Giudizio immediato per il colonnello dell’Arma, Alessandro Sessa, già coinvolto nel caso Consip, e altri sette indagati nell’inchiesta dell’Antimafia di Roma denominata “Dirty Glass”. Il gip Antonella Minunni, come chiesto dai pm antimafia Luigia Spinelli, Barbara Zuin e Claudio De Lazzaro, ha disposto un processo a distanza di tre mesi dagli arresti per imprenditori, investigatori e faccendieri ritenuti coinvolti in un sistema criminale fatto di reati fiscali, tributari, fallimentari, estorsioni aggravate dal metodo mafioso, intestazioni fittizie di beni, falsi, corruzione, riciclaggio, accessi abusivo a sistemi informatici, rivelazioni di segreto d’ufficio, favoreggiamento reale, turbative d’asta, sequestro di persona e detenzione e porto di armi da fuoco.
A finire imputato è così il colonnello Sessa, già a giudizio con l’accusa di depistaggio nel caso Consip. In “Dirty Glass” l’ufficiale è considerato uno degli investigatori che avrebbero protetto e aiutato negli affari illeciti l’imprenditore pontino Luciano Iannotta in cambio di alcune utilità, a partire da un’auto e un telefonino.
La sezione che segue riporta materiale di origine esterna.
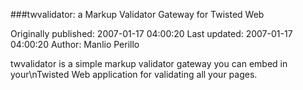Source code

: ###twvalidator: a Markup Validator Gateway for Twisted Web

Originally published: 2007-01-17 04:00:20
Last updated: 2007-01-17 04:00:20
Author: Manlio Perillo

twvalidator is a simple markup validator gateway you can embed in your\nTwisted Web application for validating all your pages.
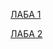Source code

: [ЛАБА 1](https://github.com/Jarelino/Homeworks/tree/master/%D0%9B%D0%B0%D0%B1%D1%8B/Lab01)

[ЛАБА 2](https://github.com/Jarelino/Homeworks/tree/master/%D0%9B%D0%B0%D0%B1%D1%8B/Lab02)
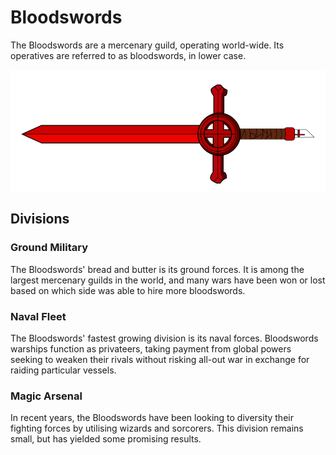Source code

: # Bloodswords

The Bloodswords are a mercenary guild, operating world-wide. Its operatives are referred to as bloodswords, in lower case.

![](emblem.png)

## Divisions

### Ground Military

The Bloodswords' bread and butter is its ground forces. It is among the largest mercenary guilds in the world, and many wars have been won or lost based on which side was able to hire more bloodswords.

### Naval Fleet

The Bloodswords' fastest growing division is its naval forces. Bloodswords warships function as privateers, taking payment from global powers seeking to weaken their rivals without risking all-out war in exchange for raiding particular vessels. 

### Magic Arsenal

In recent years, the Bloodswords have been looking to diversity their fighting forces by utilising wizards and sorcorers. This division remains small, but has yielded some promising results.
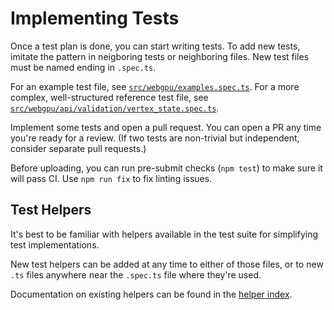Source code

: # Implementing Tests

Once a test plan is done, you can start writing tests.
To add new tests, imitate the pattern in neigboring tests or neighboring files.
New test files must be named ending in `.spec.ts`.

For an example test file, see [`src/webgpu/examples.spec.ts`](../../src/webgpu/examples.spec.ts).
For a more complex, well-structured reference test file, see
[`src/webgpu/api/validation/vertex_state.spec.ts`](../../src/webgpu/api/validation/vertex_state.spec.ts).

Implement some tests and open a pull request. You can open a PR any time you're ready for a review.
(If two tests are non-trivial but independent, consider separate pull requests.)

Before uploading, you can run pre-submit checks (`npm test`) to make sure it will pass CI.
Use `npm run fix` to fix linting issues.

## Test Helpers

It's best to be familiar with helpers available in the test suite for simplifying
test implementations.

New test helpers can be added at any time to either of those files, or to new `.ts` files anywhere
near the `.spec.ts` file where they're used.

Documentation on existing helpers can be found in the [helper index](../helper_index.txt).
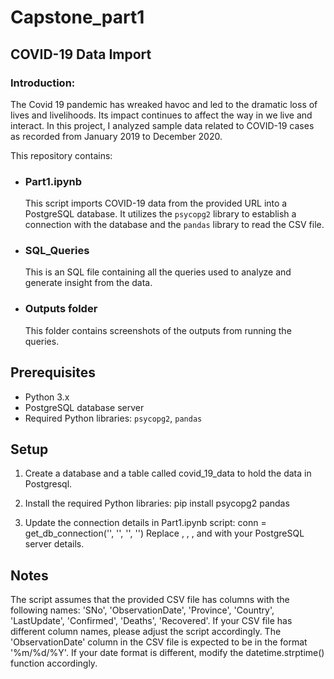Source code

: # Capstone_part1

## COVID-19 Data Import 
### Introduction:
The Covid 19 pandemic has wreaked havoc and led to the dramatic loss of lives and livelihoods. Its impact continues to affect the way in we live and interact. In this project, I analyzed sample data related to COVID-19 cases as recorded from January 2019 to December 2020.

This repository contains:
- ### Part1.ipynb
     This script imports COVID-19 data from the provided URL into a PostgreSQL database. It utilizes the `psycopg2` library to establish a connection with the database and the `pandas` library to read the CSV file.
- ### SQL_Queries
    This is an SQL file containing all the queries used to analyze and generate insight from the data.
- ### Outputs folder
    This folder contains screenshots of the outputs from running the queries.

## Prerequisites

- Python 3.x
- PostgreSQL database server
- Required Python libraries: `psycopg2`, `pandas`

## Setup

1. Create a database and a table called covid_19_data to hold the data in Postgresql.
   
2. Install the required Python libraries:
   pip install psycopg2 pandas

3. Update the connection details in Part1.ipynb script:
  conn = get_db_connection('<host>', '<database>', '<user>', '<password>')
  Replace <host>, <database>, <user>, and <password> with your PostgreSQL server details.
  

## Notes 
The script assumes that the provided CSV file has columns with the following names: 'SNo', 'ObservationDate', 'Province', 'Country', 'LastUpdate', 'Confirmed', 'Deaths', 'Recovered'. If your CSV file has different column names, please adjust the script accordingly.
The 'ObservationDate' column in the CSV file is expected to be in the format '%m/%d/%Y'. If your date format is different, modify the datetime.strptime() function accordingly.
Un ufficiale che sarebbe arrivato al punto di mettere a disposizione dell’amico imprenditore, già abbondantemente noto alle forze dell’ordine, il suo stesso alloggio di servizio a Roma.
A giudizio, oltre allo stesso Iannotta, fino al giorno dell’arresto presidente della Confartigianato di Latina e del Terracina Calcio, sono quindi stati mandati anche l’imprenditore Luigi De Gregoris, il fisioterapista Natan Altomare, il maresciallo dell’Arma, Michele Carfora Lettieri, gli imprenditori Antonio e Gennaro Festa, e Pio Taiani. Sessa, nello specifico, secondo l’Antimafia di Roma, avrebbe riferito a Iannotta notizie e informazioni “attinenti al proprio ufficio, mettendosi a disposizione per il compimento di attività di osservazione finalizzate alla verifica e accertamento dell’indentità di appartenenti all’Aisi”. L’imprenditore pontino sarebbe infatti riuscito a inserire nella sua rete, per ottenere favori e informazioni riservate, anche uomini degli apparati di sicurezza, che si recavano persino nella sua villa a Sonnino, piccolo centro in provincia di Latina. Aspetti quest’ultimi su cui le indagini sono ancora in corso, tese a far luce su tutti quelli che, indossando una divisa, avrebbero giocato nel campo contrario.